Death Valley Air Quality Monitoring Station (NPS Photo) One might think that the air would be pristine at Death Valley National Park due to its remote location. However, pollutants can be carried great distances on the wind. The general trend in upper air movement brings pollutants from metropolitan areas, industrial areas, and transportation corridors from the west. In summer, surface winds come from the southwest, where major population centers, industrial areas, and a dry lakebed are located. In winter, surface winds come from the northeast. Since these winds bring an air mass that originates in less developed areas, our air quality is better in the winter.
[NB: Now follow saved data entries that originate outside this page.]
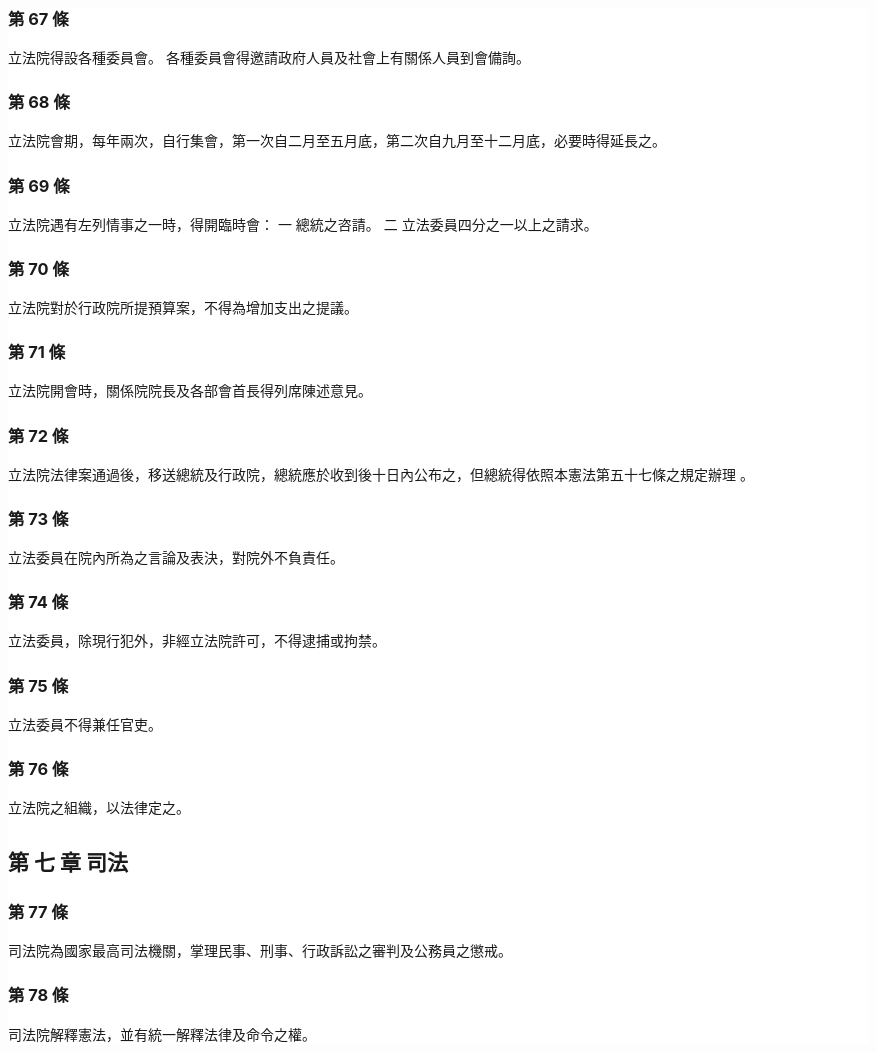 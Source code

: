 ### 第 67 條

立法院得設各種委員會。
各種委員會得邀請政府人員及社會上有關係人員到會備詢。

### 第 68 條

立法院會期，每年兩次，自行集會，第一次自二月至五月底，第二次自九月至十二月底，必要時得延長之。

### 第 69 條

立法院遇有左列情事之一時，得開臨時會：
一  總統之咨請。
二  立法委員四分之一以上之請求。

### 第 70 條

立法院對於行政院所提預算案，不得為增加支出之提議。

### 第 71 條

立法院開會時，關係院院長及各部會首長得列席陳述意見。

### 第 72 條

立法院法律案通過後，移送總統及行政院，總統應於收到後十日內公布之，但總統得依照本憲法第五十七條之規定辦理 。

### 第 73 條

立法委員在院內所為之言論及表決，對院外不負責任。

### 第 74 條

立法委員，除現行犯外，非經立法院許可，不得逮捕或拘禁。

### 第 75 條

立法委員不得兼任官吏。

### 第 76 條

立法院之組織，以法律定之。

##    第 七 章 司法

### 第 77 條

司法院為國家最高司法機關，掌理民事、刑事、行政訴訟之審判及公務員之懲戒。

### 第 78 條

司法院解釋憲法，並有統一解釋法律及命令之權。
Pollutants carried in from other areas usually change form by the time they reach Death Valley. For example, sulfur dioxide and nitrogen dioxide emitted by power plants and cars react with other molecules to form sulfates and nitrates, which interfere with visibility and contribute to acid rain. Similarly, ozone is formed by nitrogen dioxide and volatile organic carbons. Pollutants such as nitrogen dioxide that are directly emitted into the air are called primary pollutants, whereas the pollutants these are converted into are called secondary pollutants.
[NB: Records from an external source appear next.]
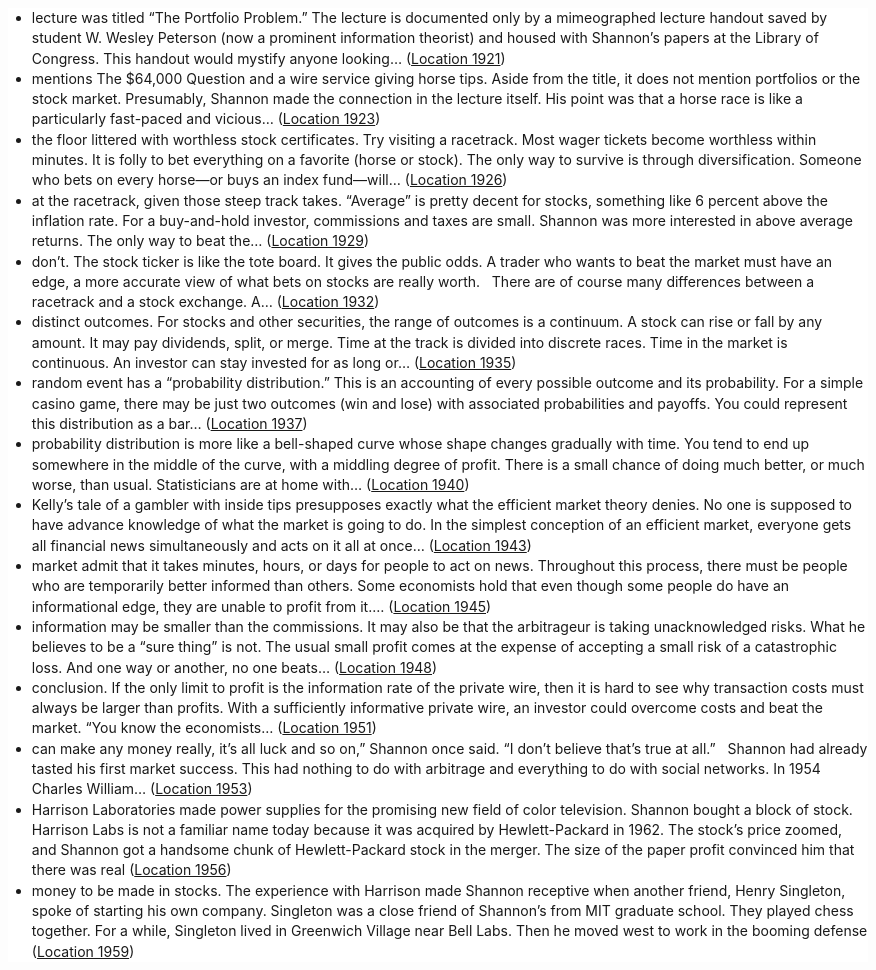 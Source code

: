- lecture was titled “The Portfolio Problem.” The lecture is documented only by a mimeographed lecture handout saved by student W. Wesley Peterson (now a prominent information theorist) and housed with Shannon’s papers at the Library of Congress. This handout would mystify anyone looking… ([Location 1921](https://readwise.io/to_kindle?action=open&asin=B000SBTWNC&location=1921))
- mentions The $64,000 Question and a wire service giving horse tips. Aside from the title, it does not mention portfolios or the stock market. Presumably, Shannon made the connection in the lecture itself. His point was that a horse race is like a particularly fast-paced and vicious… ([Location 1923](https://readwise.io/to_kindle?action=open&asin=B000SBTWNC&location=1923))
- the floor littered with worthless stock certificates. Try visiting a racetrack. Most wager tickets become worthless within minutes. It is folly to bet everything on a favorite (horse or stock). The only way to survive is through diversification. Someone who bets on every horse—or buys an index fund—will… ([Location 1926](https://readwise.io/to_kindle?action=open&asin=B000SBTWNC&location=1926))
- at the racetrack, given those steep track takes. “Average” is pretty decent for stocks, something like 6 percent above the inflation rate. For a buy-and-hold investor, commissions and taxes are small. Shannon was more interested in above average returns. The only way to beat the… ([Location 1929](https://readwise.io/to_kindle?action=open&asin=B000SBTWNC&location=1929))
- don’t. The stock ticker is like the tote board. It gives the public odds. A trader who wants to beat the market must have an edge, a more accurate view of what bets on stocks are really worth.   There are of course many differences between a racetrack and a stock exchange. A… ([Location 1932](https://readwise.io/to_kindle?action=open&asin=B000SBTWNC&location=1932))
- distinct outcomes. For stocks and other securities, the range of outcomes is a continuum. A stock can rise or fall by any amount. It may pay dividends, split, or merge. Time at the track is divided into discrete races. Time in the market is continuous. An investor can stay invested for as long or… ([Location 1935](https://readwise.io/to_kindle?action=open&asin=B000SBTWNC&location=1935))
- random event has a “probability distribution.” This is an accounting of every possible outcome and its probability. For a simple casino game, there may be just two outcomes (win and lose) with associated probabilities and payoffs. You could represent this distribution as a bar… ([Location 1937](https://readwise.io/to_kindle?action=open&asin=B000SBTWNC&location=1937))
- probability distribution is more like a bell-shaped curve whose shape changes gradually with time. You tend to end up somewhere in the middle of the curve, with a middling degree of profit. There is a small chance of doing much better, or much worse, than usual. Statisticians are at home with… ([Location 1940](https://readwise.io/to_kindle?action=open&asin=B000SBTWNC&location=1940))
- Kelly’s tale of a gambler with inside tips presupposes exactly what the efficient market theory denies. No one is supposed to have advance knowledge of what the market is going to do. In the simplest conception of an efficient market, everyone gets all financial news simultaneously and acts on it all at once… ([Location 1943](https://readwise.io/to_kindle?action=open&asin=B000SBTWNC&location=1943))
- market admit that it takes minutes, hours, or days for people to act on news. Throughout this process, there must be people who are temporarily better informed than others. Some economists hold that even though some people do have an informational edge, they are unable to profit from it.… ([Location 1945](https://readwise.io/to_kindle?action=open&asin=B000SBTWNC&location=1945))
- information may be smaller than the commissions. It may also be that the arbitrageur is taking unacknowledged risks. What he believes to be a “sure thing” is not. The usual small profit comes at the expense of accepting a small risk of a catastrophic loss. And one way or another, no one beats… ([Location 1948](https://readwise.io/to_kindle?action=open&asin=B000SBTWNC&location=1948))
- conclusion. If the only limit to profit is the information rate of the private wire, then it is hard to see why transaction costs must always be larger than profits. With a sufficiently informative private wire, an investor could overcome costs and beat the market. “You know the economists… ([Location 1951](https://readwise.io/to_kindle?action=open&asin=B000SBTWNC&location=1951))
- can make any money really, it’s all luck and so on,” Shannon once said. “I don’t believe that’s true at all.”   Shannon had already tasted his first market success. This had nothing to do with arbitrage and everything to do with social networks. In 1954 Charles William… ([Location 1953](https://readwise.io/to_kindle?action=open&asin=B000SBTWNC&location=1953))
- Harrison Laboratories made power supplies for the promising new field of color television. Shannon bought a block of stock. Harrison Labs is not a familiar name today because it was acquired by Hewlett-Packard in 1962. The stock’s price zoomed, and Shannon got a handsome chunk of Hewlett-Packard stock in the merger. The size of the paper profit convinced him that there was real ([Location 1956](https://readwise.io/to_kindle?action=open&asin=B000SBTWNC&location=1956))
- money to be made in stocks. The experience with Harrison made Shannon receptive when another friend, Henry Singleton, spoke of starting his own company. Singleton was a close friend of Shannon’s from MIT graduate school. They played chess together. For a while, Singleton lived in Greenwich Village near Bell Labs. Then he moved west to work in the booming defense ([Location 1959](https://readwise.io/to_kindle?action=open&asin=B000SBTWNC&location=1959))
During the summer months, more sunlight and higher temperatures speed up these conversion reactions. The park has an air quality monitoring station near Furnace Creek that measures ozone, wet and dry acid deposition, visibility-reducing particles, and meteorological data. The monitoring station is part of a nationwide network. Collecting long-term data on air pollutants allows the National Park Service to take action if they exceed certain standards. Also, this information allows us to predict bad air pollution days and inform visitors about how to reduce negative health effects on these days. Death Valley National Park currently measures ozone levels that are unhealthy for sensitive groups a few times a year. A system for forecasting high ozone days is in the works.